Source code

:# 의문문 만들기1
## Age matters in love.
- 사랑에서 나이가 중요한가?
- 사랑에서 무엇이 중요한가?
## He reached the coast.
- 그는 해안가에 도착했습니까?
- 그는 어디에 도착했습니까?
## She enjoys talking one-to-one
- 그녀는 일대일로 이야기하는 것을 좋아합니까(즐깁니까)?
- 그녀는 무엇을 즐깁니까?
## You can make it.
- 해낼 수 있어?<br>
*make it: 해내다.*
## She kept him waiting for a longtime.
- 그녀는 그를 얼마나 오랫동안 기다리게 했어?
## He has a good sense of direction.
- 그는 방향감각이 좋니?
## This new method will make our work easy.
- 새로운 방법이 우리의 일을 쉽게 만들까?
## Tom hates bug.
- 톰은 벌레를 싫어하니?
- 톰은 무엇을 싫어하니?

-*-

The response should consist of the entries above, retyped exactly.

:: Result below ::
Source code

:# 의문문 만들기1
## Age matters in love.
- 사랑에서 나이가 중요한가?
- 사랑에서 무엇이 중요한가?
## He reached the coast.
- 그는 해안가에 도착했습니까?
- 그는 어디에 도착했습니까?
## She enjoys talking one-to-one
- 그녀는 일대일로 이야기하는 것을 좋아합니까(즐깁니까)?
- 그녀는 무엇을 즐깁니까?
## You can make it.
- 해낼 수 있어?<br>
*make it: 해내다.*
## She kept him waiting for a longtime.
- 그녀는 그를 얼마나 오랫동안 기다리게 했어?
## He has a good sense of direction.
- 그는 방향감각이 좋니?
## This new method will make our work easy.
- 새로운 방법이 우리의 일을 쉽게 만들까?
## Tom hates bug.
- 톰은 벌레를 싫어하니?
- 톰은 무엇을 싫어하니?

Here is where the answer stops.